*What the task requires*
Your answer must be the records below, printed exactly.

Stored items
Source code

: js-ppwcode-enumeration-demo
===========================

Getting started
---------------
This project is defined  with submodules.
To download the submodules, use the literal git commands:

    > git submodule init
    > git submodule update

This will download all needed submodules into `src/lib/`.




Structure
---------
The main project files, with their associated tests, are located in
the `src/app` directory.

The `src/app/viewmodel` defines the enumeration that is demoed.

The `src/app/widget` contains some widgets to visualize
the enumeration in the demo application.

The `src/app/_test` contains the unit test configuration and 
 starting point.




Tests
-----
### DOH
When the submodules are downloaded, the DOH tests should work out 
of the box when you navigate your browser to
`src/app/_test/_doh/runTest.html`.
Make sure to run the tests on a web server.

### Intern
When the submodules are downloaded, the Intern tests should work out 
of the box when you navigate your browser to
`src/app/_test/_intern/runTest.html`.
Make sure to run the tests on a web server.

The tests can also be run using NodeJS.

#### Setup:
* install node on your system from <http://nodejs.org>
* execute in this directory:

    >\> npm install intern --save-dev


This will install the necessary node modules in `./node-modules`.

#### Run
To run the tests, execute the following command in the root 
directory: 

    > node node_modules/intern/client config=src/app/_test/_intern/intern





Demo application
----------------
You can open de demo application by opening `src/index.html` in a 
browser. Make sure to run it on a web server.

*Result of the exercise*
Source code

: js-ppwcode-enumeration-demo
===========================

Getting started
---------------
This project is defined  with submodules.
To download the submodules, use the literal git commands:

    > git submodule init
    > git submodule update

This will download all needed submodules into `src/lib/`.




Structure
---------
The main project files, with their associated tests, are located in
the `src/app` directory.

The `src/app/viewmodel` defines the enumeration that is demoed.

The `src/app/widget` contains some widgets to visualize
the enumeration in the demo application.

The `src/app/_test` contains the unit test configuration and 
 starting point.




Tests
-----
### DOH
When the submodules are downloaded, the DOH tests should work out 
of the box when you navigate your browser to
`src/app/_test/_doh/runTest.html`.
Make sure to run the tests on a web server.

### Intern
When the submodules are downloaded, the Intern tests should work out 
of the box when you navigate your browser to
`src/app/_test/_intern/runTest.html`.
Make sure to run the tests on a web server.

The tests can also be run using NodeJS.

#### Setup:
* install node on your system from <http://nodejs.org>
* execute in this directory:

    >\> npm install intern --save-dev


This will install the necessary node modules in `./node-modules`.

#### Run
To run the tests, execute the following command in the root 
directory: 

    > node node_modules/intern/client config=src/app/_test/_intern/intern





Demo application
----------------
You can open de demo application by opening `src/index.html` in a 
browser. Make sure to run it on a web server.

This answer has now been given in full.